» Prompt
Only the count should appear in your answer: how many lines of the data below contain the word "Exercise"?

_____

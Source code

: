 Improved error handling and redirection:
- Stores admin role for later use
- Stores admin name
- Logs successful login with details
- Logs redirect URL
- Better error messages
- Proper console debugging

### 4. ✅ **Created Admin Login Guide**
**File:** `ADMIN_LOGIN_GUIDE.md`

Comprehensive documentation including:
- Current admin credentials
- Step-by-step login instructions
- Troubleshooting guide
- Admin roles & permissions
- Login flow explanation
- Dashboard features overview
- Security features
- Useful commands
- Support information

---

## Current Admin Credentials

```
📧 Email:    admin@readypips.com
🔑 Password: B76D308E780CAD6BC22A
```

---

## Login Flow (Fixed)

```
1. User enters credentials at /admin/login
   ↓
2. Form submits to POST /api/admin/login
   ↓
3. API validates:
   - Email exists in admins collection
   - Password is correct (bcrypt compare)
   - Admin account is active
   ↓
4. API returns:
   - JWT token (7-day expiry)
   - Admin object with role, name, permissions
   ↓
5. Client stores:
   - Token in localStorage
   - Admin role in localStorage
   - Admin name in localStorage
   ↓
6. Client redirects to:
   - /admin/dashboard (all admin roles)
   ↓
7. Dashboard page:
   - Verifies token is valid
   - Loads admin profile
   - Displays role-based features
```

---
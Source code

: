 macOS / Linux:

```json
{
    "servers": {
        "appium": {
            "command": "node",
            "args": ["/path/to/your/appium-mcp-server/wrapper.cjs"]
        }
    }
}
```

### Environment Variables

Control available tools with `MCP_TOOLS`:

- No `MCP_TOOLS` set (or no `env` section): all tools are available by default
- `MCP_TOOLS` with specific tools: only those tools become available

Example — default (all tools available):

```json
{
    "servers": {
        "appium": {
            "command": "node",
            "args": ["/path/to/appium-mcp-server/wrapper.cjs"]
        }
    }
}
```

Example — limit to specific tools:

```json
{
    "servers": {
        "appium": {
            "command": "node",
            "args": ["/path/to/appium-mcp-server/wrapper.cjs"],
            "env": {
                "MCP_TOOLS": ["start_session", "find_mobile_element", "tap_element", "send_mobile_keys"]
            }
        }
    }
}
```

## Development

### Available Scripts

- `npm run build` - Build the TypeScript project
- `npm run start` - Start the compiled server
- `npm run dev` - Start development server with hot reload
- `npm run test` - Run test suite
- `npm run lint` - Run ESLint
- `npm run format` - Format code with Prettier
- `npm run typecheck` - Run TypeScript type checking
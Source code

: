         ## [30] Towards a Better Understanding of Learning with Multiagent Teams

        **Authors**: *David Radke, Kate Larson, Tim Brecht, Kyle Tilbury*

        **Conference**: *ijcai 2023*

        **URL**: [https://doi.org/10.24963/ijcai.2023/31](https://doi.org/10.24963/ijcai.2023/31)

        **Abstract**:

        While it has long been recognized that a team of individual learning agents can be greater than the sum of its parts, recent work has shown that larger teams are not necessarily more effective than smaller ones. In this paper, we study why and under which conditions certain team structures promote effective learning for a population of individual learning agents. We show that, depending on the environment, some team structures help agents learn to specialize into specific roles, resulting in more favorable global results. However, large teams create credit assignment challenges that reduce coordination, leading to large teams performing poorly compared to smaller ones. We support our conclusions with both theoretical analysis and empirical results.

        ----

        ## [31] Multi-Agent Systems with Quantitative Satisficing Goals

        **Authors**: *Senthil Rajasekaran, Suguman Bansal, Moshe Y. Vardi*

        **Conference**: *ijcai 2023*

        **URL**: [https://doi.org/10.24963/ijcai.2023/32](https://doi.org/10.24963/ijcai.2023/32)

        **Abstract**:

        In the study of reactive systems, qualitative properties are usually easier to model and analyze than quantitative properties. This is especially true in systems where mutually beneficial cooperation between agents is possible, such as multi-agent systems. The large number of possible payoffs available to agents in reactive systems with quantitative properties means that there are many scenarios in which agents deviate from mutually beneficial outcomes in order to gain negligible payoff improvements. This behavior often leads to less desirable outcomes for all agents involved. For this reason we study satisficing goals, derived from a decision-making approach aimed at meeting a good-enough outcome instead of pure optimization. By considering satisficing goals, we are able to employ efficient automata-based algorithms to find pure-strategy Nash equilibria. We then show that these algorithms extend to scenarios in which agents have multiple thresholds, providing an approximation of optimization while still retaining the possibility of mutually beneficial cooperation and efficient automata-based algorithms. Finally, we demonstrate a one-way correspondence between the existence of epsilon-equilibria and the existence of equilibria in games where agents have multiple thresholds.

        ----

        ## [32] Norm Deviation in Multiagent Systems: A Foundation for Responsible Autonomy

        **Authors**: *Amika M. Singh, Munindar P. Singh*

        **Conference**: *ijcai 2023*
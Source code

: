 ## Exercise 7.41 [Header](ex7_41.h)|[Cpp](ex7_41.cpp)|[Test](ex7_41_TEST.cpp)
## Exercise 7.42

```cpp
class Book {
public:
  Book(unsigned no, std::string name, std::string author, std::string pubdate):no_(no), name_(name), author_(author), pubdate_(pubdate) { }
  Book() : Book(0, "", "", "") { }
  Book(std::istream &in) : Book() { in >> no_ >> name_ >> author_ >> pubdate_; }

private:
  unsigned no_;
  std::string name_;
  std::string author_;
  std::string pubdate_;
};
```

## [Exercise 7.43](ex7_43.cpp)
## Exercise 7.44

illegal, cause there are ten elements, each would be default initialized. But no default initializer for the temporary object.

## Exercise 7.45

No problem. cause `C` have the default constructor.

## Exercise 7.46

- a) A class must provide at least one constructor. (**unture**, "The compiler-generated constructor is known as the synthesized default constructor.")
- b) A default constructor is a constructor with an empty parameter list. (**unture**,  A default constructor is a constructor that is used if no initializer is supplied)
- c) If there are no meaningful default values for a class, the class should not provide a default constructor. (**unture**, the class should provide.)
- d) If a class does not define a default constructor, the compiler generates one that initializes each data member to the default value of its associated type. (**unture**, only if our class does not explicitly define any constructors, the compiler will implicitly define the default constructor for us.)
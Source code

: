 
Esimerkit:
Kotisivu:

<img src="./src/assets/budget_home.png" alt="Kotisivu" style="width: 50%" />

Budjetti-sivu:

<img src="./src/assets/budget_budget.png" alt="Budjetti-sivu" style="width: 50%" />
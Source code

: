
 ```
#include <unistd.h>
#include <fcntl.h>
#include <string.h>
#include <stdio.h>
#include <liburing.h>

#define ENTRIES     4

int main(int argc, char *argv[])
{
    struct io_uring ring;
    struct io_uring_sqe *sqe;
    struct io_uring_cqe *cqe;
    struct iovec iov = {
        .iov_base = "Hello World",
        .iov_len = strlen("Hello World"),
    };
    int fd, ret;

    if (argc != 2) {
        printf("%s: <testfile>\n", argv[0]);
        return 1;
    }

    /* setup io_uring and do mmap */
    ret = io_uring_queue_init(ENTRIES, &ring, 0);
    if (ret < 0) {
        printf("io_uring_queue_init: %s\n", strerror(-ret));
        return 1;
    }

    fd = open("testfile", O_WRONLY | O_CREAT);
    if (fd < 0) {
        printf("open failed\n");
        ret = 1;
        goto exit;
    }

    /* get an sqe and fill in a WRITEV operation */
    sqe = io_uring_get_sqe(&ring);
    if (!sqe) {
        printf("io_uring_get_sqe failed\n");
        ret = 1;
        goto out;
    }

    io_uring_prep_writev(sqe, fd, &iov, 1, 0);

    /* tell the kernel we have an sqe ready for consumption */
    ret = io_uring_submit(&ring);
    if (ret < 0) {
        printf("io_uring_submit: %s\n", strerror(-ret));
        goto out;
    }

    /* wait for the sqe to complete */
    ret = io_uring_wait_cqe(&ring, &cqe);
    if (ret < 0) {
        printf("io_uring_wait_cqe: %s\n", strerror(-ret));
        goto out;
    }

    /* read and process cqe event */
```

_____

» Response
6